**WHAT TO DO**
If a line in the records below contains the word "Related", return that line.

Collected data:

__________________________________________________

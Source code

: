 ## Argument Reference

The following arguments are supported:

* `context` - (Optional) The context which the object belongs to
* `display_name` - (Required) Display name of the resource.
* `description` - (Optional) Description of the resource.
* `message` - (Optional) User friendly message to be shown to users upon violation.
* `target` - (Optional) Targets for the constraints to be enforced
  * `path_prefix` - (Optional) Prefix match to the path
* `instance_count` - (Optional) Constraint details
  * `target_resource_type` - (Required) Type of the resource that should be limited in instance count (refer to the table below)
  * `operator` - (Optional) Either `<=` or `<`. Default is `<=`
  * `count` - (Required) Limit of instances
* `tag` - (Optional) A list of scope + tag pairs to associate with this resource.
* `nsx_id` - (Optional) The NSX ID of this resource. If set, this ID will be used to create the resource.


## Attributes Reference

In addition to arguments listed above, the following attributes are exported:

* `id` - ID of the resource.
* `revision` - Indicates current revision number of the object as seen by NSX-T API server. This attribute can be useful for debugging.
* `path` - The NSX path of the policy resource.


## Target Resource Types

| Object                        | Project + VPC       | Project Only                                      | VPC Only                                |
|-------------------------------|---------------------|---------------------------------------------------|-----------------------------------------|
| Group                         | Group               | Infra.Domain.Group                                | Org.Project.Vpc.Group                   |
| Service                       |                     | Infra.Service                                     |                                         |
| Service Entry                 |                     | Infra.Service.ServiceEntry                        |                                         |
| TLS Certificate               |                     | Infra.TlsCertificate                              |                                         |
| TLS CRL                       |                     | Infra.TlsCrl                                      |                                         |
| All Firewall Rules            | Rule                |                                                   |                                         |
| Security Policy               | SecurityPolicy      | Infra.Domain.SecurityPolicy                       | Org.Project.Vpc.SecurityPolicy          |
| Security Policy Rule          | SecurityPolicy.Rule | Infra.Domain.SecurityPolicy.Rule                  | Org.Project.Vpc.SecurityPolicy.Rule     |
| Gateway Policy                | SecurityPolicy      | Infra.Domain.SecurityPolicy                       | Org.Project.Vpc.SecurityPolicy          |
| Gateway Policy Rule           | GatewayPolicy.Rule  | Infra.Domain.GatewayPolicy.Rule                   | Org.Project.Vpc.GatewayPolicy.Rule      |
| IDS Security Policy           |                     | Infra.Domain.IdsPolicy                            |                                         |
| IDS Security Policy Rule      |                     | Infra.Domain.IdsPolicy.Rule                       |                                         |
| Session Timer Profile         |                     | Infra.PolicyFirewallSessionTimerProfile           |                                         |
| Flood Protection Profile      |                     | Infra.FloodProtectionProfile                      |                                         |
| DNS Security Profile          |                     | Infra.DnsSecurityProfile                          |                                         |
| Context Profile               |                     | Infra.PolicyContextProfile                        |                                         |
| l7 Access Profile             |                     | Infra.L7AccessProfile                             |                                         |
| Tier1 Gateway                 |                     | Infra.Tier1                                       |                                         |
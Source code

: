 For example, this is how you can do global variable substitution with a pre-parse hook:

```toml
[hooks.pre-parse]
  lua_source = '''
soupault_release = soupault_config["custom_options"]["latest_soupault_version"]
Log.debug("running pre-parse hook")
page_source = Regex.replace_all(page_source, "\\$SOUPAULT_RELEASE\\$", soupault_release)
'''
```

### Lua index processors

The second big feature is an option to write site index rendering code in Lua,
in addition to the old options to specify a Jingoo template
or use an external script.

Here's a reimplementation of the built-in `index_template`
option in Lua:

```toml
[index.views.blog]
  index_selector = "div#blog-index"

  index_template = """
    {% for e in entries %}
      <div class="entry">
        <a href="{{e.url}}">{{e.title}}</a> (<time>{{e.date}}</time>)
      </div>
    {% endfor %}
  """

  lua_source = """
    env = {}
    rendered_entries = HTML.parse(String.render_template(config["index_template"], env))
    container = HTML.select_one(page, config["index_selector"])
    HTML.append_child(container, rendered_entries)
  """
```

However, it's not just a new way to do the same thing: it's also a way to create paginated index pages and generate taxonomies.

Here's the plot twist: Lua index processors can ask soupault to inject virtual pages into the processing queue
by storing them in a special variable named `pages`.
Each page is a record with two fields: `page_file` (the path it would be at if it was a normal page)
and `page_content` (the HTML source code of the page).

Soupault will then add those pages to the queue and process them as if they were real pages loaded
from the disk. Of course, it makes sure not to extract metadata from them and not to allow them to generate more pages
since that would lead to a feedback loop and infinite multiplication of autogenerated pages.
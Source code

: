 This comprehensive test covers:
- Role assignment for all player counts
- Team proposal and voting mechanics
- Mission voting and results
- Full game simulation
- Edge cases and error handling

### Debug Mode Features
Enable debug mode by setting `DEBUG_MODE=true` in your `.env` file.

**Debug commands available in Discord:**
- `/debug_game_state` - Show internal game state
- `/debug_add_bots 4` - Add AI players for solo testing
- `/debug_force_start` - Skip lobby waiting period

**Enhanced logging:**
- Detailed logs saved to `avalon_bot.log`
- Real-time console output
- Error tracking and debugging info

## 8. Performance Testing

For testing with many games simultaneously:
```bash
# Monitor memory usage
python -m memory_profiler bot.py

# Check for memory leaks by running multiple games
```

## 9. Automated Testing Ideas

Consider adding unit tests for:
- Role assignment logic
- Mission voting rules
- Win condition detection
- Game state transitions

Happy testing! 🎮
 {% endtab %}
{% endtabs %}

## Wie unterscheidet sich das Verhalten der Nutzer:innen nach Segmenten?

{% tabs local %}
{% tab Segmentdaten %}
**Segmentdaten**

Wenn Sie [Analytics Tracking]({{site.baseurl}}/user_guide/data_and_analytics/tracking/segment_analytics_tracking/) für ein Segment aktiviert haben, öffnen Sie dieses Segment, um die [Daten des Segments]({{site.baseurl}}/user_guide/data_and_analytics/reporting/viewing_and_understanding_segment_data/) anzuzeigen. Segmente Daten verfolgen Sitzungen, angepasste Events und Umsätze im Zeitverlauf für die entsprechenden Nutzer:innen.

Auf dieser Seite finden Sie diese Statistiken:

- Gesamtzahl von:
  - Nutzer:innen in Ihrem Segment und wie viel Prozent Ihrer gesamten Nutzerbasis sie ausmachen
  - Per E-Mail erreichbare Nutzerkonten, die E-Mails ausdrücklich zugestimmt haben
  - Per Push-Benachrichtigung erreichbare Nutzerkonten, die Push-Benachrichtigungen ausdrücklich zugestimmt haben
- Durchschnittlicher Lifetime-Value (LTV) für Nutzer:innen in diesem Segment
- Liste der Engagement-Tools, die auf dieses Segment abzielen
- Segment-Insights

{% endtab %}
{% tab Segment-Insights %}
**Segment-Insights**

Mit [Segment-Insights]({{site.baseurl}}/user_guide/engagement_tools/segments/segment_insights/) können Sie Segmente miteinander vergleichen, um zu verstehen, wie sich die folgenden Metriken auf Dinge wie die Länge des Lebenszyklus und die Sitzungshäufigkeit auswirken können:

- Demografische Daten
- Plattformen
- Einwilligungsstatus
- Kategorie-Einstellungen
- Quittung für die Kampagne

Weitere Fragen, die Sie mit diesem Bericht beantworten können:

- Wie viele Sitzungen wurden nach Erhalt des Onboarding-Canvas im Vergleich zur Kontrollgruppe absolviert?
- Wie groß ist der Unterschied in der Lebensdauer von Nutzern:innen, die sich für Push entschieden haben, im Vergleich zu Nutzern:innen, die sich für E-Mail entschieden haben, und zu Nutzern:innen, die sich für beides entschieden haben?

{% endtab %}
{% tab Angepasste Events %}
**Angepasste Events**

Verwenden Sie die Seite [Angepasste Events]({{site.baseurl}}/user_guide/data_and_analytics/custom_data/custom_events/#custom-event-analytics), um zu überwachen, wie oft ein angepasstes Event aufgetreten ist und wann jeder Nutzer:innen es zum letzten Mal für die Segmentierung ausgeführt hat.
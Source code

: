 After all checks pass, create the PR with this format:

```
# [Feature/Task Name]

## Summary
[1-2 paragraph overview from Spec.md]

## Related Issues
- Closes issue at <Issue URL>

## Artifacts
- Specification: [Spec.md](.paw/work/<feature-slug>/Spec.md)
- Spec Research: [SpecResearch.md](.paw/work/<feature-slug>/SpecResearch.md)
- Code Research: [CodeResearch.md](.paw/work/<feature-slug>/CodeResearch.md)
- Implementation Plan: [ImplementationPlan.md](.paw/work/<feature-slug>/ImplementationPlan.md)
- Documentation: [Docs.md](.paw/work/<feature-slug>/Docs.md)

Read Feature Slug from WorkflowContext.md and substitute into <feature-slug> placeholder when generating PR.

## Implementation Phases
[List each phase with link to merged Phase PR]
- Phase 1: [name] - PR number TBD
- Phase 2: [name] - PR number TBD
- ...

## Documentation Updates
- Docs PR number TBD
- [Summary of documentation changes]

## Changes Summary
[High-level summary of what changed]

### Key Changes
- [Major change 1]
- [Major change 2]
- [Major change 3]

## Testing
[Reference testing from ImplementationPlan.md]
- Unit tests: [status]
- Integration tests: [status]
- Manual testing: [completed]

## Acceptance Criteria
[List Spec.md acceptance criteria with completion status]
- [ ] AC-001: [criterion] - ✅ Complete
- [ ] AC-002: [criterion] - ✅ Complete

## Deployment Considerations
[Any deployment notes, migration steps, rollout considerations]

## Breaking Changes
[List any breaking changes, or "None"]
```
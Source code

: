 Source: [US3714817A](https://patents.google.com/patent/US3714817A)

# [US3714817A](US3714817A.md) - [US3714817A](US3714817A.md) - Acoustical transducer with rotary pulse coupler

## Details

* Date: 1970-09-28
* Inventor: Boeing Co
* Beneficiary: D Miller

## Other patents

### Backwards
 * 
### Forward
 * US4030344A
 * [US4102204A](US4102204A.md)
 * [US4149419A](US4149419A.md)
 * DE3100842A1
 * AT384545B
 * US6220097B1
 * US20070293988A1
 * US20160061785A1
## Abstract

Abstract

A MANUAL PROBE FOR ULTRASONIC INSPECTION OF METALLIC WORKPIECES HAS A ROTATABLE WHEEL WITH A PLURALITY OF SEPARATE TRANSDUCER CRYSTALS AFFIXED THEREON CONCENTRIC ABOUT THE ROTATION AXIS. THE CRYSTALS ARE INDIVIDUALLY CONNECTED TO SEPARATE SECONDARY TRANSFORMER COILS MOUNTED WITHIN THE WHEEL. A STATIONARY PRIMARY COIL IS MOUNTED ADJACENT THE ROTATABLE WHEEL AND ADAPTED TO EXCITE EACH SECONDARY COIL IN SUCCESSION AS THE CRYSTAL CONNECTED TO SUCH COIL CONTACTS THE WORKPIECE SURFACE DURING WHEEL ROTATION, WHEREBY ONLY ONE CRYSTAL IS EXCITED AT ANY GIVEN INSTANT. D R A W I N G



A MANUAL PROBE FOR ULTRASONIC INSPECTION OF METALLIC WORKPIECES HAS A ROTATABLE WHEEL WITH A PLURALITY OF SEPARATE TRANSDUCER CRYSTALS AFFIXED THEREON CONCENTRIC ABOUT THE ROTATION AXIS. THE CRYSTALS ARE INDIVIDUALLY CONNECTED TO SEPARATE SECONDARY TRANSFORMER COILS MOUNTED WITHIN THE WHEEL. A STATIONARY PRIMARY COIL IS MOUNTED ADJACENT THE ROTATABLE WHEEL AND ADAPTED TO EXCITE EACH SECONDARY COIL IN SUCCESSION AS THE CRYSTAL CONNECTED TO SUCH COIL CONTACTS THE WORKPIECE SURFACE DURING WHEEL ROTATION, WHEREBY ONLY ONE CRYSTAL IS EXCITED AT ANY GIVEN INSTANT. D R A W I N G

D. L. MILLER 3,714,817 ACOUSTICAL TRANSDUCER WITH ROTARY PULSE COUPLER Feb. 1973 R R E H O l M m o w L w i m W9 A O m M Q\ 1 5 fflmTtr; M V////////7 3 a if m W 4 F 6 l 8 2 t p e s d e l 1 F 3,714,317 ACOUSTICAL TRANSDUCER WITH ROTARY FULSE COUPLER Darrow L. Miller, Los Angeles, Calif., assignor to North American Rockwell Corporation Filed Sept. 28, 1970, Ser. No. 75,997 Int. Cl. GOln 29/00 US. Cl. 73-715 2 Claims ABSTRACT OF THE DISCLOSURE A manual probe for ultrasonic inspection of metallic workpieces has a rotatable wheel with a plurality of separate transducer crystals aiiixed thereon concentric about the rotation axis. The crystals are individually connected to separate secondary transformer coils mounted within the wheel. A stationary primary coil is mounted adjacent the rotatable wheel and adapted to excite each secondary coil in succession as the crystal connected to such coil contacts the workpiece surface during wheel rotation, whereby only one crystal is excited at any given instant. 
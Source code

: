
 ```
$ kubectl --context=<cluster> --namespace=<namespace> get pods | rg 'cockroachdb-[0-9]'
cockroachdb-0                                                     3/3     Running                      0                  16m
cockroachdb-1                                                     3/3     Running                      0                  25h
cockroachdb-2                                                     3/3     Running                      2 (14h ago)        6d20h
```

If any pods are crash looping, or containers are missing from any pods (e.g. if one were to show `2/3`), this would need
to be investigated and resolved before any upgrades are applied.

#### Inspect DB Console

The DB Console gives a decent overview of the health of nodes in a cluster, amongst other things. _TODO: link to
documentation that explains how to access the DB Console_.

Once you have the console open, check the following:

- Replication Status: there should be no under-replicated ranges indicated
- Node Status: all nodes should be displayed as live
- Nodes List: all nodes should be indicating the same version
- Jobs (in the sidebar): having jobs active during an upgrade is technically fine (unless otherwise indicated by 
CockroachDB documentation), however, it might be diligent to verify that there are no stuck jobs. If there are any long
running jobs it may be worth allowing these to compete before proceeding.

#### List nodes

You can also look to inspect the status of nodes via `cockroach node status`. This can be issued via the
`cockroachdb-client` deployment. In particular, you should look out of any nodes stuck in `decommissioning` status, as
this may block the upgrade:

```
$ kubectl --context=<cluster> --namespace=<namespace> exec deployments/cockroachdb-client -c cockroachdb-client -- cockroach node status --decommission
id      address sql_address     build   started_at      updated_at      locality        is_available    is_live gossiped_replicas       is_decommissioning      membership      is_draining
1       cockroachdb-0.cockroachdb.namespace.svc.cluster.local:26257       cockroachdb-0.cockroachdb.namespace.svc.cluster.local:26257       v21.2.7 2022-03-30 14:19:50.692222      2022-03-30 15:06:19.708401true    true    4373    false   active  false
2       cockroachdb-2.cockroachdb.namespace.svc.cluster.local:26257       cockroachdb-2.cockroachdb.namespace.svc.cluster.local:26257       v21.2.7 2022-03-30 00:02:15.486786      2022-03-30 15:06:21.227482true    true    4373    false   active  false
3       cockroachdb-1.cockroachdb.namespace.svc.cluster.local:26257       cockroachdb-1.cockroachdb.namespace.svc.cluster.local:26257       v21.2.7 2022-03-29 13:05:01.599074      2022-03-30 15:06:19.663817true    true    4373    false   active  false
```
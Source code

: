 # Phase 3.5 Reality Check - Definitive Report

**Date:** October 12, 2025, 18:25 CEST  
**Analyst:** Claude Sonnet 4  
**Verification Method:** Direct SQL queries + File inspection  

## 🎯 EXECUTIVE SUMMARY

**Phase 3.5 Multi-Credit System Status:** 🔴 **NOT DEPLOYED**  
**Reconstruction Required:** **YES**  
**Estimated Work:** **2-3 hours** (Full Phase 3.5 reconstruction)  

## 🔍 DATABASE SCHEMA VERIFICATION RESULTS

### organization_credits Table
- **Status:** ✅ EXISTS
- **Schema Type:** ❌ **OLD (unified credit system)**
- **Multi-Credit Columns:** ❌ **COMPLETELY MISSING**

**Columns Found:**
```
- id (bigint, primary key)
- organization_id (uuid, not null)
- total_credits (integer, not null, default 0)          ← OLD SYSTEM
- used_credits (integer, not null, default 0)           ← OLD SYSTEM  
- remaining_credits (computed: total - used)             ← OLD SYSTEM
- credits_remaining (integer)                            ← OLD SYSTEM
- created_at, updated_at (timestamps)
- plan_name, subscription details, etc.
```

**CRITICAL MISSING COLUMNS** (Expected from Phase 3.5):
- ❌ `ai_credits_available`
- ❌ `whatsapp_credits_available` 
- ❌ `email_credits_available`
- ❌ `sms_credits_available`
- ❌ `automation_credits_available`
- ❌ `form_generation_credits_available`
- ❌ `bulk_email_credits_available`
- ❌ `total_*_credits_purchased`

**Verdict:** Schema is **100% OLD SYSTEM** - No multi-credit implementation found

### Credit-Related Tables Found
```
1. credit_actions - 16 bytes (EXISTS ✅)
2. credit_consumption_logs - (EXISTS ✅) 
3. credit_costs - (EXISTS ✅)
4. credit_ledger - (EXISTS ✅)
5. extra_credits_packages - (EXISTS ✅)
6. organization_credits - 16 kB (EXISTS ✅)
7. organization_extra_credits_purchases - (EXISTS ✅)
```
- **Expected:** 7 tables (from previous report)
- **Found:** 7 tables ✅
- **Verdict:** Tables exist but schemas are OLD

__________________________________________________

**TASK ANSWER**
## Related Issues
### Credit-Related Tables Found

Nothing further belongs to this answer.